ONEBOX の Excon SSL 検証に関する問題

サポート インストール
1

みなさん、こんにちは。

Discourse サーバーをセットアップし、テストを開始したところ、非常に良い出来です。ただ、onebox が機能しないという問題に直面しています。これは、excon gem の検証に失敗する SSL 検査フィルタが原因ではないかと考えています。カスタムルート証明書をダウンロードしてホストの /etc/ssl/certs に追加し、テストのためにコンテナ内にも追加しましたが、効果はありませんでした。URL を埋め込み用に貼り付けるたびに、/log/rails/production.log に以下のエラーが表示されます。

Failed to onebox [youtube url] SSL_connect returned=1 errno=0 state=error: certificate verify failed (unable to get local issuer certifciate) (OpenSSL::SSL::SSLError) Unable to verify certificate.
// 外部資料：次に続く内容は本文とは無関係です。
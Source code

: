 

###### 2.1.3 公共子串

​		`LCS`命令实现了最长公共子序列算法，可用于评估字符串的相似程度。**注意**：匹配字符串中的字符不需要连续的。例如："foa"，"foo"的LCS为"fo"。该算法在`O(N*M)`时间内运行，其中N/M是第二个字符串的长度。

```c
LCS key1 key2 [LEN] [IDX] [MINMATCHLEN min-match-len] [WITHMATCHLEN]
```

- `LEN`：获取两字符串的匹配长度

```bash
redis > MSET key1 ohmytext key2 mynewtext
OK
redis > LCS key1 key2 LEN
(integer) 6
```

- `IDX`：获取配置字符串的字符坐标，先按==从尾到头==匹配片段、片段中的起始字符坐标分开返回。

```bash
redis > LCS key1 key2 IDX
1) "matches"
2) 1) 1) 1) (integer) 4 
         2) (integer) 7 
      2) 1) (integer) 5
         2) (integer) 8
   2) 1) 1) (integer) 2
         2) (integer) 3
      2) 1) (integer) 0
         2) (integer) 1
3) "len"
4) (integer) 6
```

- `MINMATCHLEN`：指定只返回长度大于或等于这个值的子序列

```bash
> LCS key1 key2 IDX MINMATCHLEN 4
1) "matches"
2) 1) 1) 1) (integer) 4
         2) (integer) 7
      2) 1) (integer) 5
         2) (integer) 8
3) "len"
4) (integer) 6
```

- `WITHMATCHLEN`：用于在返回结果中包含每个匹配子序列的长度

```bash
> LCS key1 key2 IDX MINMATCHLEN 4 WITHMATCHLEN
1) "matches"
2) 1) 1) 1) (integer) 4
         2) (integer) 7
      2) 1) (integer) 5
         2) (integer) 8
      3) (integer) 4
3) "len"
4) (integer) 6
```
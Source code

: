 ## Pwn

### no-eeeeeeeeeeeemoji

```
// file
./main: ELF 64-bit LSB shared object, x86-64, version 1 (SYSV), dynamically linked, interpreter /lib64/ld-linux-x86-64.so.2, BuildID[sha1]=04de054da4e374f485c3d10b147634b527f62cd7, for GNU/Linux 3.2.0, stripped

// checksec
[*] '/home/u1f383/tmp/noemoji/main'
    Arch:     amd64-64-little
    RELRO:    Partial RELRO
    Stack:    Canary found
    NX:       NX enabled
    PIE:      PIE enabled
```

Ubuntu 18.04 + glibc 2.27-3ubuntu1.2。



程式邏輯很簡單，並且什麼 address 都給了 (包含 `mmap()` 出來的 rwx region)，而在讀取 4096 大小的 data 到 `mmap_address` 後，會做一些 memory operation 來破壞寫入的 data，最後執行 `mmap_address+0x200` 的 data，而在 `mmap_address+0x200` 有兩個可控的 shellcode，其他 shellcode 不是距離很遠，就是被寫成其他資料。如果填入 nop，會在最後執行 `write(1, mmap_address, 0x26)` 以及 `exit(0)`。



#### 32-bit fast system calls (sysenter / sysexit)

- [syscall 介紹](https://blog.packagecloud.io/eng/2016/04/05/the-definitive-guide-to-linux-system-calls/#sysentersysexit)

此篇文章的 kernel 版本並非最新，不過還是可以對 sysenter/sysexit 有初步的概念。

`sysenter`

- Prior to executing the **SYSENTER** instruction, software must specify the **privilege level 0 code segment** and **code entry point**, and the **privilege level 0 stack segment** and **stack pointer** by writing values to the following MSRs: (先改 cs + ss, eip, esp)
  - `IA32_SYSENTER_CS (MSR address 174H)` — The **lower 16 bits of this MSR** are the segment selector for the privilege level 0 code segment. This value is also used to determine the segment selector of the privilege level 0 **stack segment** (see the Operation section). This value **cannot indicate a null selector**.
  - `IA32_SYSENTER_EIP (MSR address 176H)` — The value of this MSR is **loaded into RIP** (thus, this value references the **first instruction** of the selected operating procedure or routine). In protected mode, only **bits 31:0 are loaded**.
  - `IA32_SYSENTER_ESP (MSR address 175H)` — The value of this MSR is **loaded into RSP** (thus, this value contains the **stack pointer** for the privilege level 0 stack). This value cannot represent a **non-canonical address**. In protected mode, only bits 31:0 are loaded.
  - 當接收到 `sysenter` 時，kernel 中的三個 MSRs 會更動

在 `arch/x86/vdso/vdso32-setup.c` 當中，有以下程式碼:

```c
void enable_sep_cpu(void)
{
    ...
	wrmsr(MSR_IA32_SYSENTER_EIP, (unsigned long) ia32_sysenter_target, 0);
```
excon のデフォルトを変更して別の ssl_path を指すようにする必要があると記載されていますが、Discourse の更新を妨げずに安全に行う方法がわかりません。excon 内でカスタムルート証明書を有効とみなすにはどうすればよいか、ご助言いただけないでしょうか?app.yml に設定できる rails -r exec コマンドなどはありますか?

よろしくお願いいたします。

Glenn.

2

どの URL で問題が発生していますか?公式の Docker ベースの Discourse インストールを使用していますか?

3

デフォルトでは excon が独自の証明書バンドルをバンドルしている ようですが、他の人々も同様の問題に直面していたため、環境で設定できるように追加されたのでしょうか?証明書が正しく配置されていれば、システム側のものを使用します。

ハッシュリンクの動作にはそれが必要かもしれません。以下の手順を試して、問題が解決するか確認してください。

  • 以下の両方を行ってください:

    • カスタム証明書をコンテナ内の /etc/ssl/certs に追加する

    • ハッシュリンクを追加する:例

      ln -s my_custom_cert.pem /etc/ssl/certs/$(openssl x509 -hash -noout -in /etc/ssl/certs/my_custom_cert.pem).0
5

マイケル、ありがとう。

環境変数を設定し、ハッシュを作成しましたが、SSL エラーは目立たなくなりました。しかし、Onebox がまだ何も動作していません。私が何か間違っている可能性について、ジェフからアドバイスがあれば教えていただけますか?@codinghorror

ただし、コンテナ内で変更を加えても、再ビルド時に破棄されてしまうのではないかと心配しています。そのため、ここでの最適なアプローチがどうあるべきか確信が持てません。

グレン。

6

失敗がキャッシュされている可能性がありますが、一度に一つずつテストしてみましょう。

環境変数を追加する必要はありませんが、証明書を追加したかどうかを確認するには、例えば以下のように実行してみてください。

root:~# /var/discourse/launcher enter app
root@app:/var/www/discourse# rails console
[1] pry(main)>
Net::HTTP.get URI 'https://meta.discourse.org/about.json'

結果が得られれば(以前は得られなかった場合)、証明書が正しくインストールされたことを意味します。その後、コンテナ定義にコマンドを追加して、再ビルドのたびにその証明書をインストールし、永続化できるようにします。

7

マイケル、ありがとうございます。rails console コマンドは正常に動作し、リンクされた JSON ファイルをダウンロードできました。

以前は動作しなかったのかもしれませんが、以前はルート証明書を /etc/ssl/certs/ にインストールしましたが、それでも動作しませんでした。

コンテナ内で export SSL_CERT_DIR=“/etc/ssl/certs/” を実行したところ、SSL エラーは消えたようです。少なくとも、production.log には何も表示されなくなりました。

ありがとうございました、

グレン。

8

実は、問題の解決策が見つかったかもしれません。これは、おそらく企業のフィルタによる認証プロンプトです。コンソールで Net::HTTP.get を使用して YouTube の oEmbed URI から埋め込み JSON を取得しようとしたところ、代わりに認証用の HTML ドキュメントが返ってきました。そのため、それが現在の障壁になっていると考えています。マイケル、どうもありがとう。

9

シンボリックリンクも作成しましたか?それは非常に重要な部分です。

証明書を恒久的に配置するには、app.yml ファイルを編集して、hooks セクションを以下のように追加または変更してください。

hooks:
  before_code:
    - file:
        path: /etc/ssl/certs/custom-root.crt
        chmod: 644
        contents: |
          -----BEGIN CERTIFICATE-----
          …
          -----END CERTIFICATE-----
    - exec:
        cmd:
          - bash -c "ln -s custom-root.crt /etc/ssl/certs/$(openssl x509 -hash -noout -in /etc/ssl/certs/custom-root.crt).0"

ああ、おそらく app.yml ファイルに追加してそれを修正することはできないでしょう。